Similarly, when we ask the question “Is intelligence genetic?” I don’t think most people are actually interested in the heritability of spatial working memory among young American males. I think the real question they want to ask is about equality of opportunity, and what it would look like if we had it. If success were entirely determined by intelligence and intelligence were entirely determined by genetics, then even a society with equality of opportunity would show significant inequality inherited across generations. Thus, inherited inequality is not necessarily evidence against equality of opportunity. But this is in fact a deeply disingenuous argument, used by people like Charles Murray to excuse systemic racism, sexism, and concentration of wealth.

We didn’t have to say that inherited inequality is necessarily or undeniably evidence against equality of opportunity—merely that it is, in fact, evidence of inequality of opportunity. Moreover, it is far from the only evidence against equality of opportunity; we also can observe the fact that college-educated Black people are no more likely to be employed than White people who didn’t even finish high school, for example, or the fact that otherwise identical resumes with predominantly Black names (like “Jamal”) are less likely to receive callbacks compared to predominantly White names (like “Greg”). We can observe that the same is true for resumes with obviously female names (like “Sarah”) versus obviously male names (like “David”), even when the hiring is done by social scientists. We can directly observe that one-third of the 400 richest Americans inherited their wealth (and if you look closer into the other two-thirds, all of them had some very unusual opportunities, usually due to their family connections—“self-made” is invariably a great exaggeration). The evidence for inequality of opportunity in our society is legion, regardless of how genetics and intelligence are related.
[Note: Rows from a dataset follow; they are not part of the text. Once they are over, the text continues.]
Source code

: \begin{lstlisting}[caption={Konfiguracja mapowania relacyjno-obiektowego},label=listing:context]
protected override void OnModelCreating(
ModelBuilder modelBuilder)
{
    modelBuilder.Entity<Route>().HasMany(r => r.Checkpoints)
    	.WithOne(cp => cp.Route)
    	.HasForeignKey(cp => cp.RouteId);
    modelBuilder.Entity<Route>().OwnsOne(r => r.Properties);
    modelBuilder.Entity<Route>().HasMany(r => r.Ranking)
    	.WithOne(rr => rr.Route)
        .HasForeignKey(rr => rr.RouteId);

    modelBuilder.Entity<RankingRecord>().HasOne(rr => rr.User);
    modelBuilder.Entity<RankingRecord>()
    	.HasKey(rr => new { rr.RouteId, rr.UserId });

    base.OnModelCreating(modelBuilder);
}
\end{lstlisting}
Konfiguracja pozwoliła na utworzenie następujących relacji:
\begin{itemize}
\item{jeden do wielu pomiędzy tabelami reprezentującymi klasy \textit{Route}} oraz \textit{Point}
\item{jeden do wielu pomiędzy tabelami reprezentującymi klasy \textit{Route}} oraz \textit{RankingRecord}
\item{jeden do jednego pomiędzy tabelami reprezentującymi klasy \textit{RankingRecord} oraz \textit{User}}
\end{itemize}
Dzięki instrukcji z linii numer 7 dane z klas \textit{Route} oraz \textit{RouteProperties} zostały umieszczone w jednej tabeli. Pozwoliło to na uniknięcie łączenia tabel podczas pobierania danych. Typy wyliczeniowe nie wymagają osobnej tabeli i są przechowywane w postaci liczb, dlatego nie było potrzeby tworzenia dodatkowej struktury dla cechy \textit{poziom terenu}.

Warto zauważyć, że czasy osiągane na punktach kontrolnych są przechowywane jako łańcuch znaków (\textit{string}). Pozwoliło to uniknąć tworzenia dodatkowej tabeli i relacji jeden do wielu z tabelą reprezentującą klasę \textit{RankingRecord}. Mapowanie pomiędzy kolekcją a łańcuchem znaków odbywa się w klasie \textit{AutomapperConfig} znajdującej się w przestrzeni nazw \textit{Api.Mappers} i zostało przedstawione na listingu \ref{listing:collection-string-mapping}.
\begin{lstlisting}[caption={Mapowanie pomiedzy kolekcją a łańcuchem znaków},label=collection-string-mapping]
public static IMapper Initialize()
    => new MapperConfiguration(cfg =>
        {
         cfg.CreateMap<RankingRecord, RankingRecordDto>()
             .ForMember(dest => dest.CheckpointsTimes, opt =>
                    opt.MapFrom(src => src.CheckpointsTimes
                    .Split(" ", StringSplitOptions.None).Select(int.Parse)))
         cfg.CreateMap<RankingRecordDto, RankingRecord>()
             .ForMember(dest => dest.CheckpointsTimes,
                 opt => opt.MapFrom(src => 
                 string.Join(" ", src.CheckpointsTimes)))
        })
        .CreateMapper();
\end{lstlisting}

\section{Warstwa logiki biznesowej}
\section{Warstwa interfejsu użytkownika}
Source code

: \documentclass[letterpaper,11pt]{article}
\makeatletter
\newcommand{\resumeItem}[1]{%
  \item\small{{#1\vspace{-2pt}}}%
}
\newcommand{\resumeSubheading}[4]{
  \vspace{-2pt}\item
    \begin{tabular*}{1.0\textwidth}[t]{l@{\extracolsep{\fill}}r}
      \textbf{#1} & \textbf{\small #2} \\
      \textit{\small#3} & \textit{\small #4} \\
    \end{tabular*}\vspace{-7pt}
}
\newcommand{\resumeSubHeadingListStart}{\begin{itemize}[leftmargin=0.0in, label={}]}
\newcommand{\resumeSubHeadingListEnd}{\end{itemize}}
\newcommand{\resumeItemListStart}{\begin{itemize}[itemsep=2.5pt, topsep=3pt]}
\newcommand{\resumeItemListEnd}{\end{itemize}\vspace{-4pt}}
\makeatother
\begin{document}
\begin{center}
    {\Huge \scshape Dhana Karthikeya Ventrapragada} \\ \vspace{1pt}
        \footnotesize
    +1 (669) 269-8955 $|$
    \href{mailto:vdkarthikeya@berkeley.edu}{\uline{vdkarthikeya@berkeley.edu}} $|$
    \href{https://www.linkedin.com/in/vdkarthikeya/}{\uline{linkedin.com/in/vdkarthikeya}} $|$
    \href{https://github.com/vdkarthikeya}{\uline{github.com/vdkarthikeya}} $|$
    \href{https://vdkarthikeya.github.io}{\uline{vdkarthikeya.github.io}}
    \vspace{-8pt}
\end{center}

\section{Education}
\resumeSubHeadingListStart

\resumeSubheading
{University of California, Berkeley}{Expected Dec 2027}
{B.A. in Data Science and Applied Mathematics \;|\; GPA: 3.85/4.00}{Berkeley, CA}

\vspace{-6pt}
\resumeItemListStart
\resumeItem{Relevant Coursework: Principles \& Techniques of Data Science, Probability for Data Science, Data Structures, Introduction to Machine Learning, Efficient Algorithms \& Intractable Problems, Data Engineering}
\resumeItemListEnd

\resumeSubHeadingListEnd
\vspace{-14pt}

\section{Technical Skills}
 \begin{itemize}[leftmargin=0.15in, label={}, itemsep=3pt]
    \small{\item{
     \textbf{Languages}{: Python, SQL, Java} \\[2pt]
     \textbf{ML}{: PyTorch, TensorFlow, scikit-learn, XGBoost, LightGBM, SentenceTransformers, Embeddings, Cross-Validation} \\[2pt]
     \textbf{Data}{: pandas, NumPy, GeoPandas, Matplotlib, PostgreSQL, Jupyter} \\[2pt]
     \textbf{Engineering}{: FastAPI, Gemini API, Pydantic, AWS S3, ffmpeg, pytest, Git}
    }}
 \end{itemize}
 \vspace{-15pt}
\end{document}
In fact, I think that the high observed heritability of intelligence is largely due to the fact that educational opportunities are distributed in a genetically-biased fashion, but I could be wrong about that; maybe there really is a large genetic influence on human intelligence. Even so, that does not justify widespread and directly-measured discrimination. It does not justify a handful of billionaires luxuriating in almost unimaginable wealth as millions of people languish in poverty. Intelligence can be as heritable as you like and it is still wrong for Donald Trump to have billions of dollars while millions of children starve.

This is what I think we need to do when people try to bring up a “nature versus nurture” question. We can certainly talk about the real complexity of the relationship between genetics and environment, which I think are best summarized as “nature via nurture”; but in fact usually we should think about why we are asking that question, and try to find the real question we actually meant to ask.